En el otoño del año 481 a.C. casi todas las comunas griegas habían
recibido de Esparta una invitación a enviar sus representantes al templo de
Poseidón en el istmo de Corinto, cerca de la ciudad de Corinto.
No todos los invitados, ni mucho menos, respondieron a esta
convocatoria; algunos ni siquiera contestaron. Así y todo, el congreso tuvo
lugar. En virtud de las resoluciones tomadas en el mismo, quedaban interdictas
todas las guerras entre los Estados griegos y las partes en querella debían
hacer las paces entre sí.
Atenas se reconcilió con Egina (es una de las islas de Grecia situada
en medio del golfo Sarónico). Más aún: los delegados
acordaron la formación de una alianza defensiva, las cantidades de guerreros
que tendrían que poner en pie de guerra y el sometimiento a un severo castigo
de aquellas comunas que voluntariamente se adhirieran a los persas.
Finalmente, se tomaron medidas para establecer con más precisión
las escalas y el carácter de los preparativos bélicos de los persas. Embajadas
especiales fueron enviadas a Argos,
Corcira, Siracusa y las ciudades costeras de Creta, para intentar la
alianza de las mismas.
Los resultados de este procedimiento fueron bastante tristes:
Argos, que ya había formalizado anteriormente un acuerdo con los persas,
declaró su neutralidad; Siracusa no podía proporcionar ayuda alguna a los
griegos, debido a que sus fuerzas estaban trabadas en hostilidades con los
cartagineses; Corcira, aun cuando había prometido ayuda, llegó tarde con su
flota para la batalla; las ciudades de Creta contestaron con una franca
negativa. Y, no obstante, el congreso se efectuó y tuvo un enorme valor: la
finalidad en cuyo nombre se habían reunido los delegados de los diferentes
Estados griegos, y que Herodoto expresa con las palabras «la de aunar a todos los helenos y actuar, entre todos, en
pleno acuerdo», fue conseguida, aun cuando no en forma completa. La
conciencia, frente al peligro común, de la unión de los intereses panhelénicos,
había encontrado su expresión en la alianza o liga panhelénica. Y dado que tal
alianza era considerada como una especie de ampliación de la anterior
confederación peloponesiaca, Esparta tomó a su cargo la dirección.

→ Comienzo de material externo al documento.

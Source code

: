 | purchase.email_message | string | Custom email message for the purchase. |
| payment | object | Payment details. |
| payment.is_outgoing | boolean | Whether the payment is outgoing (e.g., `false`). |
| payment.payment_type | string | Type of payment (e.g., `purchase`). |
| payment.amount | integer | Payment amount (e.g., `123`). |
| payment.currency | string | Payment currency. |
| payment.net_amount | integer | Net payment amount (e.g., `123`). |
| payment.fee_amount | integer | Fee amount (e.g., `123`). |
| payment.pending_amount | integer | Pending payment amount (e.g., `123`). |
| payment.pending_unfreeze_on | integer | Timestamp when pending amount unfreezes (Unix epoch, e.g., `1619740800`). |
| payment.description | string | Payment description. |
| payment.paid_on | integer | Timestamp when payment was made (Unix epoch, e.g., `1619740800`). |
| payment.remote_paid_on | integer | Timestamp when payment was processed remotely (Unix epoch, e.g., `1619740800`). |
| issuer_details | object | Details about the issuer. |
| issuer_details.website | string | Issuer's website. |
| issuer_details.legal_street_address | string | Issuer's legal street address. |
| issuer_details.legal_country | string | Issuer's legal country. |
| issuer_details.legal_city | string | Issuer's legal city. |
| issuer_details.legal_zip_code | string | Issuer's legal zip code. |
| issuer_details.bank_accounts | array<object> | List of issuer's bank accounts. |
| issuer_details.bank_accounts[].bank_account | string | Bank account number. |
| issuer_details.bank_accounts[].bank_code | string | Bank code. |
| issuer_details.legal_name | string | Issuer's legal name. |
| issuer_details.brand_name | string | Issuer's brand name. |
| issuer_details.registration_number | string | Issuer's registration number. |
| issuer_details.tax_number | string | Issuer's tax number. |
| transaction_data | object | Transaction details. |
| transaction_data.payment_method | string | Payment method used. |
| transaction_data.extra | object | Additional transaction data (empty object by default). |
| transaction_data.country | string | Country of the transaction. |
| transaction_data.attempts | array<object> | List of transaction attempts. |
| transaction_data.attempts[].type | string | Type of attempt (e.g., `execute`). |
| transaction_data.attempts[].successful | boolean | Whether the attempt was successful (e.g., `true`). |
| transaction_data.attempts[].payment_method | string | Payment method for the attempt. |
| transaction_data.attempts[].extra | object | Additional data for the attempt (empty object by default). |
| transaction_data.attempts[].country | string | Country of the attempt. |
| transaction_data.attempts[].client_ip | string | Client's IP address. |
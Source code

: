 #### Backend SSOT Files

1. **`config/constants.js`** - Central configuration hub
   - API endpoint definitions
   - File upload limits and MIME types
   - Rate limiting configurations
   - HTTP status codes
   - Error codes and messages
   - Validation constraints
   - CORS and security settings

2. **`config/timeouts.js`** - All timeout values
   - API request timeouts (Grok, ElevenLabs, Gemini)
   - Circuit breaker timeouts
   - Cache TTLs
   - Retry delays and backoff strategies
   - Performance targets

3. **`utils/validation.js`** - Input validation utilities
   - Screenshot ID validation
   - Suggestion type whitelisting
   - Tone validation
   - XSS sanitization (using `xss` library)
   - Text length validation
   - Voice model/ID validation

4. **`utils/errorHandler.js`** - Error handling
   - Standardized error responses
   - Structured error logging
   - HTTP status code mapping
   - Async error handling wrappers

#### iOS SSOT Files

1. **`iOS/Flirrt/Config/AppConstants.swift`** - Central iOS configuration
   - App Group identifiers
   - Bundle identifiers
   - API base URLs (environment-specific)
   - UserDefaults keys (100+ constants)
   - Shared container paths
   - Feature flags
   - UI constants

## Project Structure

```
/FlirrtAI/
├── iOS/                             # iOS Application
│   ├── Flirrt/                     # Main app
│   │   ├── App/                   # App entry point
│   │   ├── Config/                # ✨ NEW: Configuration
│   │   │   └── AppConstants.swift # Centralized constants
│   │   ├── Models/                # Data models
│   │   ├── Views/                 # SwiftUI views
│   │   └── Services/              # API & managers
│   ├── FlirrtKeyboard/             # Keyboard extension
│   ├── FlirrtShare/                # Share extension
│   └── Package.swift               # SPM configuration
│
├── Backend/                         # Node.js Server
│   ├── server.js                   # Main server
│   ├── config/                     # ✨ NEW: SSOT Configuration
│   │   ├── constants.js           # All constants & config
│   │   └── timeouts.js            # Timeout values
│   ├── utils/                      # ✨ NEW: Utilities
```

Los espartanos Leónidas y Euribíades recibieron los cargos de
comandantes supremos de las fuerzas de tierra y de mar, respectivamente, de la
alianza.
Las fuerzas armadas
griegas. Comienzo de las operaciones bélicas
Herodoto no da noción alguna acerca del alcance numérico del
ejército griego; así y todo, en base a sus datos sobre la cantidad de los
guerreros griegos que tomaron parte en la batalla de Platea, puede suponerse
que el ejército terrestre de los griegos se componía de más o menos unos 35.000
hoplitas y un número igual de guerreros de infantería ligera. En cuanto a la
flota, los griegos durante toda la guerra no pudieron exponer más de 366
navíos, de los cuales las dos terceras partes eran atenienses. El congreso de
la liga, que volvió a reunirse algo más tarde en la primavera del año 480,
elaboró el plan de las operaciones bélicas. A propuesta de Temístocles, con la
cual, al parecer, los espartanos se conformaron sólo tras largas vacilaciones,
se resolvió trasladar el centro de gravedad de las operaciones hacia el mar; el
ejército de tierra firme sólo tenía que servir de protección a la flota y hacer
más livianas las operaciones de la misma.
En la temprana primavera del año 480, el ejército persa, bajo el
mando del propio Jerjes, se puso en marcha; en mayo los persas cruzaron el
Helesponto a través de los pontones y, moviéndose por los caminos costeros de
Tracia, alcanzaron, a finales de julio, a Terme. A este punto también arribó la
flota que acompañaba al ejército, avanzando al comienzo a lo largo de la costa,
y luego por el canal de Atos.
De acuerdo con el plan aceptado anteriormente, los griegos
resolvieron cerrar, ante el ejército enemigo que avanzaba, aquellos pocos pasos
que, desde el Norte, llevaban a la Hélade. En consecuencia, en la misma
primavera del año 480 el ejército de la alianza helénica marchó al encuentro de
los persas a Tesalia.
Los tesaliotas estaban desarrollando un doble juego: por una
parte, hacía mucho que estaban en relaciones con el rey persa, y por otra,
cuando surgió la alianza panhelénica, se dirigieron a ella en busca de ayuda,
prometiendo la suya en el caso de que los griegos lograran impedir a los persas
que invadieran Tesalia. El ejército aliado ocupó el desfiladero de Tempe, un
paso que comunicaba a Macedonia con Tesalia.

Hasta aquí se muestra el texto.